Au départ ruse pour se protéger de la réprimande des Allemands pour avoir enfreint le couvre-feu, ce club se matérialise et devient bien plus qu'un lieu où partager ses lectures.
C'est ce que découvre Juliet Ashton, jeune romancière londonienne qui a connu le succès durant la guerre en écrivant des chroniques humoristiques qui soulageaient les Anglais face aux atrocités qu'ils vivaient. Le pouvoir de l'humour et du rire n'est plus à prouver...
Un jour, un certain Dawsey lui écrit, après avoir trouvé son adresse dans un livre. Il souhaite lui demander des informations sur un auteur, Charles Lamb, qu'il affectionne particulièrement. Et il lui parle donc de ce fameux club de lecture. Intriguée, notre auteure décide de quitter Londres pour se rendre à Guernesey et rencontrer tous ses nouveaux amis (plusieurs lui ont écrit suite à la première lettre de Dawsey).
La deuxième partie du livre se situe donc entièrement sur cette île Anglo-Normande.
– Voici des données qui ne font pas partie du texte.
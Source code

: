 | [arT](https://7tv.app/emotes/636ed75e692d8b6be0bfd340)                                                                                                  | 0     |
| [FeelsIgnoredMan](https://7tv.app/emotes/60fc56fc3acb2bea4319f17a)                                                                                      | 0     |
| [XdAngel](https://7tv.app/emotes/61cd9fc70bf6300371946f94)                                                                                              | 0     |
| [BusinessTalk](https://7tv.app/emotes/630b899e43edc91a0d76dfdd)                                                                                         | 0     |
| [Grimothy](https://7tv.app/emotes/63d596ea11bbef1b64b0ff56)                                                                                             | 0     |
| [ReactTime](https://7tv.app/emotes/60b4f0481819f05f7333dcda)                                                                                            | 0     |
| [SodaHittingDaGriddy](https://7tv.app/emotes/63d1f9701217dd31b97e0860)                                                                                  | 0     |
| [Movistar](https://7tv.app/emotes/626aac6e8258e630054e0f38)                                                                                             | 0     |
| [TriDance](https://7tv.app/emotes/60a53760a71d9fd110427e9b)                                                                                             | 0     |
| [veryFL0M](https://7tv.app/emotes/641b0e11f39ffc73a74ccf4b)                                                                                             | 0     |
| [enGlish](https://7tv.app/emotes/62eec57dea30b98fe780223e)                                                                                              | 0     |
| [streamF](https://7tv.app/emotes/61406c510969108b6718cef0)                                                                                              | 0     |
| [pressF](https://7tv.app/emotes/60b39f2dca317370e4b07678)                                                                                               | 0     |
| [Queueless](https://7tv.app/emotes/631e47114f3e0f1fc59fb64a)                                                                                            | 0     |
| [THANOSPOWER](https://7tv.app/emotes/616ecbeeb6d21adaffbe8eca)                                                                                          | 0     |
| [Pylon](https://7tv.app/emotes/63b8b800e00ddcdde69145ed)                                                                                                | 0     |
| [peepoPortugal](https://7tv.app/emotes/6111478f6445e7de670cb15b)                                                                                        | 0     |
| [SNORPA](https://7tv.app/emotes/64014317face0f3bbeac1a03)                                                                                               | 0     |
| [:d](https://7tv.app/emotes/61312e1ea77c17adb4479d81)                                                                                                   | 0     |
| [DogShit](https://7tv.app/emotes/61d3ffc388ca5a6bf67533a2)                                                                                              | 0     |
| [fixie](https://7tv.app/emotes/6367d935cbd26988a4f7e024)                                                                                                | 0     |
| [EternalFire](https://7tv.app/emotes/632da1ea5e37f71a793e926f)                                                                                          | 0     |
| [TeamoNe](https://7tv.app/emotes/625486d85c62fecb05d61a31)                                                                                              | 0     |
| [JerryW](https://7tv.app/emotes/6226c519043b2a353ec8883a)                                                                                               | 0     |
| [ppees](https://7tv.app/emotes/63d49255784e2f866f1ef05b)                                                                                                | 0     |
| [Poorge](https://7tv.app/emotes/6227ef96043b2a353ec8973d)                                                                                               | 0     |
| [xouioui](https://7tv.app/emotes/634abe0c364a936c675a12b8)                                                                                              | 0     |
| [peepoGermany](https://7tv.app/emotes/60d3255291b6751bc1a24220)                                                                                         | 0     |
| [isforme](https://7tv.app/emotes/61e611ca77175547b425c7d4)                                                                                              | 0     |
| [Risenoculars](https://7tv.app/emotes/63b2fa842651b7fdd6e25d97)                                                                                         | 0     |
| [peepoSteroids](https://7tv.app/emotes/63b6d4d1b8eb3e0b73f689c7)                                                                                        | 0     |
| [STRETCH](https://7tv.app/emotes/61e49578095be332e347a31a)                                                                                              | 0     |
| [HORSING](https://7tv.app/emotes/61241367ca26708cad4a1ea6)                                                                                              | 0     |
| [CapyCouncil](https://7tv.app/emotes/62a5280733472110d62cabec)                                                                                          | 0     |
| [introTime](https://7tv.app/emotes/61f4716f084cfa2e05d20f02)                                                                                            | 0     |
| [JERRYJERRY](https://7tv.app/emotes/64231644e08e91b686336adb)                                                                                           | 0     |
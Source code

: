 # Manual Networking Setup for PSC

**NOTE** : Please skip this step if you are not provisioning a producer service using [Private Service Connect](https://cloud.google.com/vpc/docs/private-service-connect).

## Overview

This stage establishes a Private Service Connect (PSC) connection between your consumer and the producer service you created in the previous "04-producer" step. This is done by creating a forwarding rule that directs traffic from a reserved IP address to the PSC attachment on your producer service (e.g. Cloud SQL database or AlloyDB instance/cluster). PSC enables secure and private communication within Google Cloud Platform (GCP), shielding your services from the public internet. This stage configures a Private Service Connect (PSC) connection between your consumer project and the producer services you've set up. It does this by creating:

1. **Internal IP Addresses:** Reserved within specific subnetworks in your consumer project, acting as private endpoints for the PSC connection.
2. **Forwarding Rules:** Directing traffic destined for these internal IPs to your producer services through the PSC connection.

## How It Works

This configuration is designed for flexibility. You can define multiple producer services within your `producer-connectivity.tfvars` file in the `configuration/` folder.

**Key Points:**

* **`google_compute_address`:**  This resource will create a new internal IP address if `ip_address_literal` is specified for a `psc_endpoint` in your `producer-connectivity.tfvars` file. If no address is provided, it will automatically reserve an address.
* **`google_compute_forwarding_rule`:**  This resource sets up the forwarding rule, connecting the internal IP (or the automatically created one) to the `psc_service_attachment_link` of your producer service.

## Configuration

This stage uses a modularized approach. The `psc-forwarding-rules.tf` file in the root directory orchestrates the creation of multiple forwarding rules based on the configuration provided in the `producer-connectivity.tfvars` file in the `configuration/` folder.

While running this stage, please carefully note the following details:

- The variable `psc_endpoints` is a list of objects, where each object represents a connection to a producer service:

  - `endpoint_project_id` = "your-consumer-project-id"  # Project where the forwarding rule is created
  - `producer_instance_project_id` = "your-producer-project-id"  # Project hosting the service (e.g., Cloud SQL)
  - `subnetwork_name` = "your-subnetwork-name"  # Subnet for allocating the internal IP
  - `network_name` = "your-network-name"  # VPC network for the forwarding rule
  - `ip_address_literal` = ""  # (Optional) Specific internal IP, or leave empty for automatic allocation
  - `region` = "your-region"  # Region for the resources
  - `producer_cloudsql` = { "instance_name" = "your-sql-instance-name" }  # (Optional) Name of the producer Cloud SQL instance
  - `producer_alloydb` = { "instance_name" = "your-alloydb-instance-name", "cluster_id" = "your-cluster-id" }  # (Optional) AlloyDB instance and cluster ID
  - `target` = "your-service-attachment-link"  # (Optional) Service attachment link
Je dois dire que le texte donne envie de se rendre sur cette petite île dont on ne sait presque rien.
Le saviez-vous, vous, que les Allemands avaient occupé Guernesey durant la Seconde Guerre Mondiale ? Et bien je l'ai appris dans ce livre.
L'intrigue se base sur des échanges épistolaires entre les différents protagonistes (Juliet et son éditeur Sydney, Juliet et Dawsey, Juliet et Sophie, sa meilleure amie, etc.), et ce qui est au départ une excellente idée devient vite un peu facile... De plus, ils s'échangent des lettres comme nous des courriels, à la vitesse de l'éclair, et je dois dire qu'à un moment donné, nous avions oublié que nous étions en 1946. Cet aspect a troublé ma lecture par moment.
Même si au delà de cela, il y a cet humour très british (pourtant les auteures sont américaines), ce style fluide, ces aventures rocambolesques qui nous font la plupart du temps oublier les quelques problèmes techniques du roman.
Un roman bonbon, qui fait du bien, rempli d'humour. La fin est un peu mièvre, même si elle nous fait plaisir...
Au final, ça se lit vite, alors ne vous privez pas, c'est un bon roman de vacances qui nous en apprend quand même sur la réalité de l'Occupation pendant la Seconde Guerre Mondiale et la vie après la guerre. C'est aussi une ode à la lecture et le récit contient quelques moments délicieux lors des réunions du club de lecture (les membres du club choisissent leurs lectures selon ce qui se trouve dans la bibliothèque de la fondatrice du club et ça va de Sénèque à Jane Austen en passant par ce fameux Lamb). Je ne crois pas que Juliet Ashton soit très représentative des femmes anglaises de l'époque, mais pourquoi pas ? Certains diraient que je m'attache aux détails, et je leur répondrais que oui, en effet, je m'attache aux détails et je le revendique... D'ailleurs, j'ai même remarqué des erreurs de dates dans certaines lettres (lettre postdatée par rapport à sa réponse) et j'ai eu quelques réticences sur le style entièrement épistolaire, alors même que je suis une amatrice inconditionnelle de lettres, de vraies lettres là, vous savez, écrites au stylo sur du papier à lettre. Oui oui ça existe encore !
Comme le dit Marine Landrot, dans son article pour Télérama, «en plus d'être un délectable ­catalogue des excentricités littéraires de toute une communauté, ce roman est empreint d'une profonde humanité. C'est un chant d'amour à la lecture, démarche humble et silencieuse.»
Ça compense pour les critiques que je viens d'en faire, n'est-ce pas ?
Je remarque que sur la couverture du livre en France, il y a un bandeau avec un commentaire d'Anna Gavalda : «Absolument délicieux», et bien voilà exactement qui résume très bien ce que j'en pense et qui peut conclure cet article : Le Cercle des amateurs d'épluchures de patates est un excellent Anna Gavalda. Voilà qui ravira les amateurs du genre.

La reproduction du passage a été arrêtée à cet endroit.